I feel like it kinda is tbh. Caribbeans and African upbringings strict asf. African American upbringings strict also but I feel like once you 18+ your parents really start fcking with you like they ya friend. As for Caribbean and African upbringing they still strict even when you grown they still gon baby you till you like 25 and moved out they crib. Am I yapping or this true?
Definitely LOL
Absolutely
Yep even in my 40s but I have also seen it with some African Americans. They respect their parents - "yes ma'am/mama... yes sir/pop" - like they are kids even when they are grown ass adults.
Haha most preposterous shit ever
You experienced the opposite?
Nope some are strict on some stuff but lax in other things all depends on the person and where they are from.
Depends where you from, they don’t mess around in the south.
Honestly depends what environment they in but for the most part yea
💯 % Try getting a Ouija board into aWest Indian home
Old school AA parents were strict.

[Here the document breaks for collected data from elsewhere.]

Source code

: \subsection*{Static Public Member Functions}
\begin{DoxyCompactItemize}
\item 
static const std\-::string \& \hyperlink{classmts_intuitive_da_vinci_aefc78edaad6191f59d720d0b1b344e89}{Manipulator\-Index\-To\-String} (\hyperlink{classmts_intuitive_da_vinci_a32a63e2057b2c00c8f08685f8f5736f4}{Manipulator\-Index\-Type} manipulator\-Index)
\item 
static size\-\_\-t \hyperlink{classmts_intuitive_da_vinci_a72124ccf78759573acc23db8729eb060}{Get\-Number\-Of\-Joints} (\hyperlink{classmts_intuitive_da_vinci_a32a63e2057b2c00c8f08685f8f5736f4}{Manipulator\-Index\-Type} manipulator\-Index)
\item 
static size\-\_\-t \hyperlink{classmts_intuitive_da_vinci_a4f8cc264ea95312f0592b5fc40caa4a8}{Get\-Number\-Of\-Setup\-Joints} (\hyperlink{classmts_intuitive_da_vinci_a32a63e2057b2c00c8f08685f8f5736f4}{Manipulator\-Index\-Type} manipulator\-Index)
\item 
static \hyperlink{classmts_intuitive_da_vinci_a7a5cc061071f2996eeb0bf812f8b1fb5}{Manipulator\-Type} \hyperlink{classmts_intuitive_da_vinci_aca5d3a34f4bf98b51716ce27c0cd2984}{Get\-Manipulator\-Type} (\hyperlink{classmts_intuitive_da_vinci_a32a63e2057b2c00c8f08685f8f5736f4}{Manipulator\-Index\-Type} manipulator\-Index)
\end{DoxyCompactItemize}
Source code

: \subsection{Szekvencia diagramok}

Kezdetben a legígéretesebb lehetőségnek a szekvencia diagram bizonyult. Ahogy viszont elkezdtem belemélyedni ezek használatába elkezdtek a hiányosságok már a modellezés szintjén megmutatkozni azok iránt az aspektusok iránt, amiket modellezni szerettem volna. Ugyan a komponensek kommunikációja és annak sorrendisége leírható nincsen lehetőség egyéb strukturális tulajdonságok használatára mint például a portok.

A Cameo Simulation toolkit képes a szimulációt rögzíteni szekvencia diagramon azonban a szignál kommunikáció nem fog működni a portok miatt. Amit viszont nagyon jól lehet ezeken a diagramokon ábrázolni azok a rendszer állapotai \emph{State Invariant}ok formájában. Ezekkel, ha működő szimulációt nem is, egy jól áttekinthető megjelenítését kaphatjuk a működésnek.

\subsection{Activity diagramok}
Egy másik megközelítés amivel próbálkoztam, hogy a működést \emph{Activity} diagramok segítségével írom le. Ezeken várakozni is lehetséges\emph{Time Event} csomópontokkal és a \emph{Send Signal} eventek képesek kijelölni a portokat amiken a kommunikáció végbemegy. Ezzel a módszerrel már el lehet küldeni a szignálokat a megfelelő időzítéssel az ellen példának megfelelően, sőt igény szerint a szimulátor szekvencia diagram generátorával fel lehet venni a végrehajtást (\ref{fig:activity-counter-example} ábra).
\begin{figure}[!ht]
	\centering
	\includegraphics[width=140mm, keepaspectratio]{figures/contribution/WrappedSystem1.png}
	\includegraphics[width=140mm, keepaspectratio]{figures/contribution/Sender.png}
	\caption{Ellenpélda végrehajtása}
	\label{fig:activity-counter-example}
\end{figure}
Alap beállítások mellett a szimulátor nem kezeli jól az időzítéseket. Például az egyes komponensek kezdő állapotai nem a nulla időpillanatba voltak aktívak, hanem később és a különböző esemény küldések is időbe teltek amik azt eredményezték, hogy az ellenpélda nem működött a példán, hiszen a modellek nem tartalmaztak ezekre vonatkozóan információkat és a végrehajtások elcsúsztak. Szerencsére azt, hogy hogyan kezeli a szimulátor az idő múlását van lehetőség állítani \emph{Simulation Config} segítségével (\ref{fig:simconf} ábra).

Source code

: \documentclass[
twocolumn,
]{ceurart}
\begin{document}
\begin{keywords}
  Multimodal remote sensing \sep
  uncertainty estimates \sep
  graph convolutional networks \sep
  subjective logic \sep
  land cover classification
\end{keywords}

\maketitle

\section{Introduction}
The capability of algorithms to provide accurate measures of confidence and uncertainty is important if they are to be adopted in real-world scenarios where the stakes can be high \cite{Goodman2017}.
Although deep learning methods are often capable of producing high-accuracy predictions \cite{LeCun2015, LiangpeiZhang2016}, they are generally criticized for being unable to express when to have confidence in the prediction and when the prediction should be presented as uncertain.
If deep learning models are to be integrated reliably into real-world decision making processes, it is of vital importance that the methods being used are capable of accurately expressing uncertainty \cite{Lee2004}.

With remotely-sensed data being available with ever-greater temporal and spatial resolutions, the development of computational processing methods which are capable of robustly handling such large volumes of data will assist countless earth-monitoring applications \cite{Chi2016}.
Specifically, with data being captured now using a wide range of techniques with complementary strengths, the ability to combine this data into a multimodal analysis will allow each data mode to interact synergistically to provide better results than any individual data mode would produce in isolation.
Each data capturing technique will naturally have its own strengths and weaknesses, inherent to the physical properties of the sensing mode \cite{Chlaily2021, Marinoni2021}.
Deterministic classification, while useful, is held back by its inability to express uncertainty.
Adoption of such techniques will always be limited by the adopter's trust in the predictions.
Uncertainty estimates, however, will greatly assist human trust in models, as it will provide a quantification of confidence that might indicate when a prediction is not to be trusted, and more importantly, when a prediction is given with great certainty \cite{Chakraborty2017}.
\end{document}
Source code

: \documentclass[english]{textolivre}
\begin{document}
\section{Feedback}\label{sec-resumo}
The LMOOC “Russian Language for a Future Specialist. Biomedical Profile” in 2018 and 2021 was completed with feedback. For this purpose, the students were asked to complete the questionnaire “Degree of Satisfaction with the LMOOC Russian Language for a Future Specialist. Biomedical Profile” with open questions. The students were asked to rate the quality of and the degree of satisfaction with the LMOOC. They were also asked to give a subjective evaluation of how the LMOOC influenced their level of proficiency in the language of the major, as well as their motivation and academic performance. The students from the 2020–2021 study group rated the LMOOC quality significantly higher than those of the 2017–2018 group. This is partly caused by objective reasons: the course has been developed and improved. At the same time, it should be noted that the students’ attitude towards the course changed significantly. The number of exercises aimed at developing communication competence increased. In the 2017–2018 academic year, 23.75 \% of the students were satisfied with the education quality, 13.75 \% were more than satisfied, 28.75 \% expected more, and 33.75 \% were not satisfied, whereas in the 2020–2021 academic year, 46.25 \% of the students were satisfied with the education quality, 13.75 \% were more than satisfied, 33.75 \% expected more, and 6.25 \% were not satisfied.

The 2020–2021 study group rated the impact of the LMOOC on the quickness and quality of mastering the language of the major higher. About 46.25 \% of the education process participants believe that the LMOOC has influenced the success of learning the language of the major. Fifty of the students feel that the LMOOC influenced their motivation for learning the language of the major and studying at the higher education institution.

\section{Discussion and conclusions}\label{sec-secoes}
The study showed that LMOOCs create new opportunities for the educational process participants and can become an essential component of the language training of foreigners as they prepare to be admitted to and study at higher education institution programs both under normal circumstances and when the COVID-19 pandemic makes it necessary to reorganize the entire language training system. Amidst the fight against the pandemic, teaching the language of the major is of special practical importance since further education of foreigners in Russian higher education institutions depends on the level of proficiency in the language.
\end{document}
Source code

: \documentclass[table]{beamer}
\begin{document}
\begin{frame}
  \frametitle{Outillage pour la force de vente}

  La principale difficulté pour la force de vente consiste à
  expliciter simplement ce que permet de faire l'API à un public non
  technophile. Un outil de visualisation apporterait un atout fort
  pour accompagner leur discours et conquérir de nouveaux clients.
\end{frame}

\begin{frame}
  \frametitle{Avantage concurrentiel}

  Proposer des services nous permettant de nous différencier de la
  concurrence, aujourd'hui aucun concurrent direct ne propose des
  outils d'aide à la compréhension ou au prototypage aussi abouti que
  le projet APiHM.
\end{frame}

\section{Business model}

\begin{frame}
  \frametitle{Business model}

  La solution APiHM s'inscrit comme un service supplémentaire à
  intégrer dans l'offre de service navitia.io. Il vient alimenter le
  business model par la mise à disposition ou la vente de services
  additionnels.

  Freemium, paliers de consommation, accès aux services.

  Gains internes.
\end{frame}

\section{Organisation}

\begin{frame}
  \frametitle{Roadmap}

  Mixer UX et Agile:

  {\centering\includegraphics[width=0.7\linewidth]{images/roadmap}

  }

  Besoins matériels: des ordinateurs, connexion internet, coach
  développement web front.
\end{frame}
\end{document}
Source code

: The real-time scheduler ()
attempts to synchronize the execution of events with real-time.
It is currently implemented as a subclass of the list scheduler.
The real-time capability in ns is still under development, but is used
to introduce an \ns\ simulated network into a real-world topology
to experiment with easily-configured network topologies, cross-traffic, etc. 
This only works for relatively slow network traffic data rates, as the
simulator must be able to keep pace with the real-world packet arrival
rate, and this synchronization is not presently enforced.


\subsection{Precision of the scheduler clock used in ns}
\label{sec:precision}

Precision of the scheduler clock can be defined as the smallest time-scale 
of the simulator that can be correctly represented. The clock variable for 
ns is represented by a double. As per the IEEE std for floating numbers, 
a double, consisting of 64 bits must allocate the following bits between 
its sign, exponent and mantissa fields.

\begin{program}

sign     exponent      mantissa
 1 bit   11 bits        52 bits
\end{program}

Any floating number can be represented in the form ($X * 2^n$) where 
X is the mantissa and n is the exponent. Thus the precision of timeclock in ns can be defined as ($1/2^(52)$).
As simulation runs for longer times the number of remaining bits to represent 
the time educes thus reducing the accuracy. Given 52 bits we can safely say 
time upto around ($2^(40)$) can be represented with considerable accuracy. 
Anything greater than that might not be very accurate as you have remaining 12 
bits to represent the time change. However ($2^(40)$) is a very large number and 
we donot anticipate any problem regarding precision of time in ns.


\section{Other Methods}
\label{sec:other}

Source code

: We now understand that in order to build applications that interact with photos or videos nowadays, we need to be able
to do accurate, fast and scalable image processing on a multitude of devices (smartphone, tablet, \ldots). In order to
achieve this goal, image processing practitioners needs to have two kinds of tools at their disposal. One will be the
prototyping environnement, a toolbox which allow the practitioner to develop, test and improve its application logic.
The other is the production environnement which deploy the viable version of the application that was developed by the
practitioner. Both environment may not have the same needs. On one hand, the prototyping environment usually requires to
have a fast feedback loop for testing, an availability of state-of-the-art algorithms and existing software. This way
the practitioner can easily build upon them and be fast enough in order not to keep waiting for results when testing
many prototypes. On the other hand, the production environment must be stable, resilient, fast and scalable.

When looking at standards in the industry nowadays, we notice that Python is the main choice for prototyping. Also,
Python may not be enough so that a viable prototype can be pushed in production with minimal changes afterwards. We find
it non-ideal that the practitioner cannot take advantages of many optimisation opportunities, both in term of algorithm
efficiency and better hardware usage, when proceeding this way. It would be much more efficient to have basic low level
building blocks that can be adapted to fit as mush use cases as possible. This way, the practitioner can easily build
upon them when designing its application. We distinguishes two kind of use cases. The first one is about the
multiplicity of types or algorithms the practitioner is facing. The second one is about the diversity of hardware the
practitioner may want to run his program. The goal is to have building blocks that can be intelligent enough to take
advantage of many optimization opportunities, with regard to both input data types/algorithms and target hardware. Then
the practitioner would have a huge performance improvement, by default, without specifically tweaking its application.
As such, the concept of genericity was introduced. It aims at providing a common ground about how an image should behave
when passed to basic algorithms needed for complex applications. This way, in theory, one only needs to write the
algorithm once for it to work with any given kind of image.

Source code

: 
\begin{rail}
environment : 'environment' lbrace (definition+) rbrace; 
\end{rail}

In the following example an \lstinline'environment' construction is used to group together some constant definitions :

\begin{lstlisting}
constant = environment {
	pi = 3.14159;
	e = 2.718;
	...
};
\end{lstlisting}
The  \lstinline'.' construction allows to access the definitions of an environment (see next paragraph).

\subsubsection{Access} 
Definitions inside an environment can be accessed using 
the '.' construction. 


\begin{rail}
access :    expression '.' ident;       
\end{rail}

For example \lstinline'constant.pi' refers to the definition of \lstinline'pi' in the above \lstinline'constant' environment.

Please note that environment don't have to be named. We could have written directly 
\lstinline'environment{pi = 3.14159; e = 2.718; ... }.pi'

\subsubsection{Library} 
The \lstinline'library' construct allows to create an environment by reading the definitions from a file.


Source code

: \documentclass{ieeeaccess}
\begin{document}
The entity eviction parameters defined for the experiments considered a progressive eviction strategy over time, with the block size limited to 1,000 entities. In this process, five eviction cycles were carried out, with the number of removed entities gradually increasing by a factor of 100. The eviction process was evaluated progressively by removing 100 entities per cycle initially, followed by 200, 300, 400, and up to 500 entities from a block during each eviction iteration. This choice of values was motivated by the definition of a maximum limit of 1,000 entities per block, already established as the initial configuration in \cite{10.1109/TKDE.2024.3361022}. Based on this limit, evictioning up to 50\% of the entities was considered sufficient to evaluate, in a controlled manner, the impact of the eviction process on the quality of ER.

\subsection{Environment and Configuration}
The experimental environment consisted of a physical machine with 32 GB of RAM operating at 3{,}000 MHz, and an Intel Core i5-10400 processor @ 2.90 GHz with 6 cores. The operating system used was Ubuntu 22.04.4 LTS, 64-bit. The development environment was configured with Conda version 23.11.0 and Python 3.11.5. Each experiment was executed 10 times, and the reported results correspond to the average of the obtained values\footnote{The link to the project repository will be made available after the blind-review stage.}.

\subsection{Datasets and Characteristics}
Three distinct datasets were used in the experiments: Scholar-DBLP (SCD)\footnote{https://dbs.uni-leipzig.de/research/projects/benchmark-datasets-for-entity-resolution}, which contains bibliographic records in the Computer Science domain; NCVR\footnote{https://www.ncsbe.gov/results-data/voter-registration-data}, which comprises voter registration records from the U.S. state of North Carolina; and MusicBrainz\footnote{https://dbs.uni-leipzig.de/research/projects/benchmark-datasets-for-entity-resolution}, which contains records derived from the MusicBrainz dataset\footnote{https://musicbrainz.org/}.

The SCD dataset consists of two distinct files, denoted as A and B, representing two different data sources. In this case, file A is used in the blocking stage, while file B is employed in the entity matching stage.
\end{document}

Nowadays they let their kids do what they want
Depends on the family, I'm kinda strict with my son and I'm Black American
How old is your son?
He a grown man now mid 20s
Did you still treat him as a kid when he was 19?
No, I treat him as a man and I still correct him if he's out of line
You forced him to go to college or nah?
100
My mother is a bit more progressive than other Haitian women from her generation but it’s generally true.
My extended family though? They act as if I’m 11 and not pushing 30, I keep having to remind them.
I am 44 years old and still terrified of my African mom. 40% respect and 60% afraid to be exact.
I'm half AA/ half Caribbean. I grew up with my AA side and my mom, her siblings and her cousins were the Civil-Rights-era baby-boomer generation that got out of systemic poverty in the South. They were strict with me, my brother and my cousins. Their rationale was "we worked ourselves out of this as things changed so you wouldn't be in it. So don't go back to it. Also, don't ruin our name by doing stupid shit" . The only thing I didn't like about my Caribbean side of the family was the incessant bragging and how contentious it felt. I later discovered in adulthood how some of his relatives weren't too happy that he married a non Caribbean woman from the South.
I find that the issue is most non African American cultures have way more of a collective view of how the family structure works. Kids never grow up and parents control the relationship for many African and Caribbean families.
For my African American friends, the view was you are grown at 18 or earlier. Figure your shit out. Maybe you staying on your mommas couch, but that adult threshold is way earlier and the expectation was you are financially independent and not getting much support in terms of guidance, mentorship, or investment.
An example, I have Nigerian friends that parents bought a house and car for the kids in the college town they lived in. Thought of it as a rental property. Caribbean friends that didn’t move out until 35+ of their parents house. Never paid rent or spent a dime of their earnings.
For most of my African American peers and I, maybe parents helped with undergrad if they could. Definitely we was out the house at 22. No free rent for 15 years. No free house or car.
"Kids never grow up and parents control the relationship for many African and Caribbean families."
As an African, i've never never heard of this one ngl. Are you talking about a specific country rather than Africa/Carribeans?
USA.
I find African Americans are strict, but in a usual parental respect way. It begins/ends with respect.
Immigrant families it’s a co-dependency. It’s more about control. Especially for the girls, but it’s worse of an effect on the men as it makes them lack the type of independence women find alluring.
Thats quite interesting.
Which countries are most of them from/ how many families are you privy to?
Very true
Usually first generation second and third not so much.